Output only how many lines below contain "branches".

• _Stored records_:
==================================================

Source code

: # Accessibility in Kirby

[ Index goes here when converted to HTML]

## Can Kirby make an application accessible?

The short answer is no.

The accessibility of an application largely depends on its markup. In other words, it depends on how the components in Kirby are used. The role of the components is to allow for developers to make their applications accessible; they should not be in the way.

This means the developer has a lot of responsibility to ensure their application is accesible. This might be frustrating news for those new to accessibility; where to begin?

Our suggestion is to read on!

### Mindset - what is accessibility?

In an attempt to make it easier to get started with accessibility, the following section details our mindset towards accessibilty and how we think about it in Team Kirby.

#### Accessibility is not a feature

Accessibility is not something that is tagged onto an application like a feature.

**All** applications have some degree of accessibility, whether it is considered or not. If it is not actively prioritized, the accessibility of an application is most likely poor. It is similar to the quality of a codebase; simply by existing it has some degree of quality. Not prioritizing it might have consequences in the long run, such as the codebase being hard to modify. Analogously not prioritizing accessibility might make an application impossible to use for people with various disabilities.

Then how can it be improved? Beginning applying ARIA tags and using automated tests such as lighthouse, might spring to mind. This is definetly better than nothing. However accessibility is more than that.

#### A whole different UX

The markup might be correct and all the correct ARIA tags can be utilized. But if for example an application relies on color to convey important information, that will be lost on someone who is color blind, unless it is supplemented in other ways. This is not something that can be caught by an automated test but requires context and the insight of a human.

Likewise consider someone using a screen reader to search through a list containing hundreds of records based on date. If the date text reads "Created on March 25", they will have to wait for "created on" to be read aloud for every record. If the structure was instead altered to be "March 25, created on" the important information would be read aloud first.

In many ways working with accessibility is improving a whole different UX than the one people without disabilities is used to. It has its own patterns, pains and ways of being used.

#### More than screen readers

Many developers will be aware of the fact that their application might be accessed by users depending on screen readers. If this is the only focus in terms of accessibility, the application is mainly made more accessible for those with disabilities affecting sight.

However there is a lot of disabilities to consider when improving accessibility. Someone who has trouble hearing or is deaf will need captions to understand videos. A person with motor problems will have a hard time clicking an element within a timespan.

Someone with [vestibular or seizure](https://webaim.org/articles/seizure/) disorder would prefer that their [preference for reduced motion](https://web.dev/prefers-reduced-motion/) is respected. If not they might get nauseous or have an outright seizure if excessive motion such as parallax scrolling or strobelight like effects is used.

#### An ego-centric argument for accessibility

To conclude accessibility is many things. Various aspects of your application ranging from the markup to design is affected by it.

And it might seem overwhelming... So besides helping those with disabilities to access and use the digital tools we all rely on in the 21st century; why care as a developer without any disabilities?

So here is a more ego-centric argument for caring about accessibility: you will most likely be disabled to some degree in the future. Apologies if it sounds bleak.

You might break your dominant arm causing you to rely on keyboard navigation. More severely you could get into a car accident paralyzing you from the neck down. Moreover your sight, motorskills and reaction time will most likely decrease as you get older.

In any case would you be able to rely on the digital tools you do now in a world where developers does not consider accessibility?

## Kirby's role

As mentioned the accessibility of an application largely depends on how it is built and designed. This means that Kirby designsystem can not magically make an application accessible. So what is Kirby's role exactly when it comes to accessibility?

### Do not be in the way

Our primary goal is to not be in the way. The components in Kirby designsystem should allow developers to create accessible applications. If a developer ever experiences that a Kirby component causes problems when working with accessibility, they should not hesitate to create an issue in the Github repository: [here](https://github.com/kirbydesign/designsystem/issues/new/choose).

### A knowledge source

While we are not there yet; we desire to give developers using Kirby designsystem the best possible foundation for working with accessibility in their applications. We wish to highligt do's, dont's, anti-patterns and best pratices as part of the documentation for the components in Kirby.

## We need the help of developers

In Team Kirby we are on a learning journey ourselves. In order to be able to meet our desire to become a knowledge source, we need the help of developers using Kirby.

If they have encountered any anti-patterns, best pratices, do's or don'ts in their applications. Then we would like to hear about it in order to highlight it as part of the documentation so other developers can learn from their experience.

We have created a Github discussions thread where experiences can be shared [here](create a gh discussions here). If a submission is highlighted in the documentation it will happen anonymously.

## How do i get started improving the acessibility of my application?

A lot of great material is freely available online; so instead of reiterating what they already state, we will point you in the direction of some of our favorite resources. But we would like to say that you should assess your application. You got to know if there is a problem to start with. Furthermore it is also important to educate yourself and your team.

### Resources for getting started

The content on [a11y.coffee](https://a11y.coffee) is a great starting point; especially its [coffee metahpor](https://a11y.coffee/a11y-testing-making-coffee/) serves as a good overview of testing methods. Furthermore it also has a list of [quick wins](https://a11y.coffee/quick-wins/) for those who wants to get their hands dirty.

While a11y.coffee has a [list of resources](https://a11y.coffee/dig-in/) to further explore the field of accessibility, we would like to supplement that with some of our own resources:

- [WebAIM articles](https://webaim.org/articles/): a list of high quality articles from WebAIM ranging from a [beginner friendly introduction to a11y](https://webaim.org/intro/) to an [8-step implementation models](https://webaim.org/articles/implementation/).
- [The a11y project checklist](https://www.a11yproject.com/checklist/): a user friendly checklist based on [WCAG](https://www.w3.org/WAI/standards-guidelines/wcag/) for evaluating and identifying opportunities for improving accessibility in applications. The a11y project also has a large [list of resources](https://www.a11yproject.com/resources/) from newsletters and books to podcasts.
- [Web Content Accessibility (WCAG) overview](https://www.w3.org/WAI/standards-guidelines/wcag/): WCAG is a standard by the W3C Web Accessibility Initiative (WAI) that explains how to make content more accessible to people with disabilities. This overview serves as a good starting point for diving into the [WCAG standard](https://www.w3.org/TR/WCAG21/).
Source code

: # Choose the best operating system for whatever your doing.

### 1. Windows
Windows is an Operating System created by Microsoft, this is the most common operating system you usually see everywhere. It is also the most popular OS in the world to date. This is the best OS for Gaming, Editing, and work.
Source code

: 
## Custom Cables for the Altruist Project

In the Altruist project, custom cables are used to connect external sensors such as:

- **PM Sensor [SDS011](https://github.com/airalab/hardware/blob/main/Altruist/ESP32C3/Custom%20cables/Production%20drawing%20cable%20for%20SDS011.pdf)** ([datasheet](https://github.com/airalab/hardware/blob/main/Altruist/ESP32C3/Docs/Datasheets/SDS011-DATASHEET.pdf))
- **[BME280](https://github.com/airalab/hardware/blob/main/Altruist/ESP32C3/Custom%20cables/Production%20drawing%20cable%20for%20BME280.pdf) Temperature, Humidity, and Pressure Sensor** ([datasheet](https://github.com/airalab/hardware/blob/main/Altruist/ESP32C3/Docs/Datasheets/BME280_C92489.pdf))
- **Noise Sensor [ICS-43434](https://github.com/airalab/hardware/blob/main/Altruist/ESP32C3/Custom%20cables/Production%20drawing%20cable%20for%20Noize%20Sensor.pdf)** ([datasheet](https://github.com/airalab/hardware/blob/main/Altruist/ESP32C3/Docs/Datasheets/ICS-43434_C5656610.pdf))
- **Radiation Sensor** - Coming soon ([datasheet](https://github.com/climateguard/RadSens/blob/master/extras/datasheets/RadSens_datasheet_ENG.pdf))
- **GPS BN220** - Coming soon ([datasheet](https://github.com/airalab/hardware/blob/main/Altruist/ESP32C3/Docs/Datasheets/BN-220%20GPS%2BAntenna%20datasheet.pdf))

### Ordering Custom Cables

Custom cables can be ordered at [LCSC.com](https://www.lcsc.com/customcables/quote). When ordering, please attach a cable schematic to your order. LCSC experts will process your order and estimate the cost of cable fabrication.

==================================================

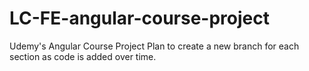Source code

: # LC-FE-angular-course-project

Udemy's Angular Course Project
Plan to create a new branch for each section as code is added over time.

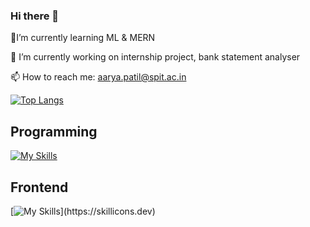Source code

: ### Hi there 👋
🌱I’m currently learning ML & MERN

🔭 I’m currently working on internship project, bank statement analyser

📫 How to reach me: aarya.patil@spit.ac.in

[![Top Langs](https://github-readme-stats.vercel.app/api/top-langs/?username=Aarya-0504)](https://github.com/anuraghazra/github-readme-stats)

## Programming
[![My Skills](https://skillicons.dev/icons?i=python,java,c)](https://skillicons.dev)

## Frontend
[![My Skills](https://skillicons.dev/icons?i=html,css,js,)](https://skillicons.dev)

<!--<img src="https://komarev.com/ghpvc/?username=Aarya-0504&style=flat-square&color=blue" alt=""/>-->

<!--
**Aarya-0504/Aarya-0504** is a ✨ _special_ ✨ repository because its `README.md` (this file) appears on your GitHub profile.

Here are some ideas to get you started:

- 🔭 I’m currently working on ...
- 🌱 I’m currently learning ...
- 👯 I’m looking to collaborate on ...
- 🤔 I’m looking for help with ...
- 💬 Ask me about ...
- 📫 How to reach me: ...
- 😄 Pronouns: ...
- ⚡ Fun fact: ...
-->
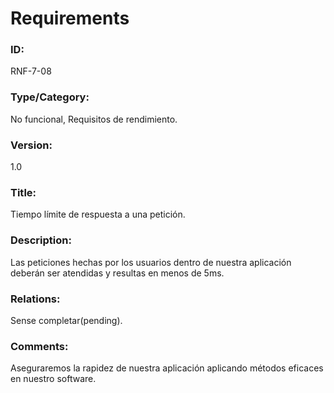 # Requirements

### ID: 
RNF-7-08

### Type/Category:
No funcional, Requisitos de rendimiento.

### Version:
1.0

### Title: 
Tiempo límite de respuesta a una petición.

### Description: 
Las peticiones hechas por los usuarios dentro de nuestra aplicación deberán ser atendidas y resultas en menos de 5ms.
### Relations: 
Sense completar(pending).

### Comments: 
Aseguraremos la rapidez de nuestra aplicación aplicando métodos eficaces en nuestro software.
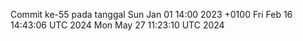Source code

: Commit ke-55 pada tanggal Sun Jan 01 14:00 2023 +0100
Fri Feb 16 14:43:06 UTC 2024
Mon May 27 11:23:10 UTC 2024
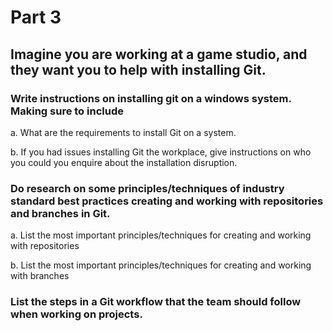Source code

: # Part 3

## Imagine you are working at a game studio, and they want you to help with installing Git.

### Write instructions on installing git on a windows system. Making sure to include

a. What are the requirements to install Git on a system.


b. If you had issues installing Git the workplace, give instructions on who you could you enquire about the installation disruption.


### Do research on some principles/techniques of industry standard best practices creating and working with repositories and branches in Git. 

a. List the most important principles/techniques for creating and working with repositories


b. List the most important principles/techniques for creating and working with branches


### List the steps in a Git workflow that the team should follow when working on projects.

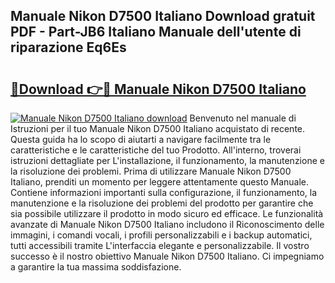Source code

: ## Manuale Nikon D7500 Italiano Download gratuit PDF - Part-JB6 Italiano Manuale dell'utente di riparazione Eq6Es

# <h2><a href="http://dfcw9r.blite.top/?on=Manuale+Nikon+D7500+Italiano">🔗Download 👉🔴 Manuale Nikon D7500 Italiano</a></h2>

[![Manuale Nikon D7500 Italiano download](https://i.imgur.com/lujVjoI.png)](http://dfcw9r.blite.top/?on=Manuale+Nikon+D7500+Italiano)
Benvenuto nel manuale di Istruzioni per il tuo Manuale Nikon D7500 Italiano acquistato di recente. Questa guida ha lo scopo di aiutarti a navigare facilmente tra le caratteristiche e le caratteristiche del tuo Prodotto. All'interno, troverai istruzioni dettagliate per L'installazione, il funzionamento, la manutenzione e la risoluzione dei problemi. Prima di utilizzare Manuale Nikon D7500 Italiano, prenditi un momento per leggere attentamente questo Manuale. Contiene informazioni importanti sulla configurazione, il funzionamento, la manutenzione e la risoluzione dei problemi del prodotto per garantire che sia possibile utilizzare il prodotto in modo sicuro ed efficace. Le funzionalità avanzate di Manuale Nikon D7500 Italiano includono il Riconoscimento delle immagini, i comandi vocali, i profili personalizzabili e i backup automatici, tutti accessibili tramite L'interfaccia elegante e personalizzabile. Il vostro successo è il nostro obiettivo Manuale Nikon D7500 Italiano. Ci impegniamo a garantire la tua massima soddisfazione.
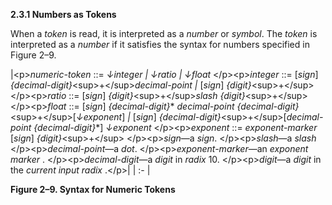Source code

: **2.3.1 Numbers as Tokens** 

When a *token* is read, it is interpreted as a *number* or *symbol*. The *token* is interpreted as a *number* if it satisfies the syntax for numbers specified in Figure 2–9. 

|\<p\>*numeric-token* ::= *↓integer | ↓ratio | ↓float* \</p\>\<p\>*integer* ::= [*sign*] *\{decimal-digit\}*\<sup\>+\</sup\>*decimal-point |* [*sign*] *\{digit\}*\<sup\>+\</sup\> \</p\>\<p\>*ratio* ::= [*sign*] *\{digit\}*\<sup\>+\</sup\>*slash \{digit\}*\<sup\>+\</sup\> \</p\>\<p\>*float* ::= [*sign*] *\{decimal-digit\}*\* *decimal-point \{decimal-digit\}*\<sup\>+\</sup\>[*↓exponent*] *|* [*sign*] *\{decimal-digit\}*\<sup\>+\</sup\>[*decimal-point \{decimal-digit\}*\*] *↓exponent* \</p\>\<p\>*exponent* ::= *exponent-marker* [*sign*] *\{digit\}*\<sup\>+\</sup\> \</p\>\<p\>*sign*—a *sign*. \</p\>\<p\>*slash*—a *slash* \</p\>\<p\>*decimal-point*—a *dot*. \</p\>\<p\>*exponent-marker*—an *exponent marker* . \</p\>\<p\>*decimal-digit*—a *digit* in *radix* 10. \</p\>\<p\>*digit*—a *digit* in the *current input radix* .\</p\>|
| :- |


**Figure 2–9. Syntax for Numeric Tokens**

==================================================

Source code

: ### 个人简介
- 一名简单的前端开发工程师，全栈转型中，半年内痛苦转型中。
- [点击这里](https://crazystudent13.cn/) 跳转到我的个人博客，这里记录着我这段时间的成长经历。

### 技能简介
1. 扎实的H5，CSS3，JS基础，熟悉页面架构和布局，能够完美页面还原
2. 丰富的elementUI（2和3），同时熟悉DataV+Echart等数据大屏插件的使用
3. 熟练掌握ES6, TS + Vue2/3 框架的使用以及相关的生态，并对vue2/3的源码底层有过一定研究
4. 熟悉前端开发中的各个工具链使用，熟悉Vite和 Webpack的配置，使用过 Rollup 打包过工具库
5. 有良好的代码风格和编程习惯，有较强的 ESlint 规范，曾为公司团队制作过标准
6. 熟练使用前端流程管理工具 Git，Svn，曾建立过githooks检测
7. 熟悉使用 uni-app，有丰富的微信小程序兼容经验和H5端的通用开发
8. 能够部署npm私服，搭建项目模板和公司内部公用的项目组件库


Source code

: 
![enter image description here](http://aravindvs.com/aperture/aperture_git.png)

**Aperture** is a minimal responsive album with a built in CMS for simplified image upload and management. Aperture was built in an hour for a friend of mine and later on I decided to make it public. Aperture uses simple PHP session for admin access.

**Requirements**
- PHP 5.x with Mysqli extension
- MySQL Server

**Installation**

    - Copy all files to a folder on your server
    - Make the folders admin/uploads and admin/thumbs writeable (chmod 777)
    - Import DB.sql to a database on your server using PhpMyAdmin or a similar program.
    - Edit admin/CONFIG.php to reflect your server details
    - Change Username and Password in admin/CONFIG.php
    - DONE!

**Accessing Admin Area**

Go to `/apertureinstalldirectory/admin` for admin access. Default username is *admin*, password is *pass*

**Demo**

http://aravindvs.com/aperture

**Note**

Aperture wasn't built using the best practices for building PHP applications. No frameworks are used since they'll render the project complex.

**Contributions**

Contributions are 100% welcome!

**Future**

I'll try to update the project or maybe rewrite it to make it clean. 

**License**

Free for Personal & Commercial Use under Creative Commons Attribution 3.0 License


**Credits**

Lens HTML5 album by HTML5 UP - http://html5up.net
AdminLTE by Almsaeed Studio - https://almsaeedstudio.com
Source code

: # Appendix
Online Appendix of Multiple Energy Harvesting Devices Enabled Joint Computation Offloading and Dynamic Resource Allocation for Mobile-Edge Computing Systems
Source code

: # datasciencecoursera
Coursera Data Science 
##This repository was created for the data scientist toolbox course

==================================================

• _Exercise output_: 2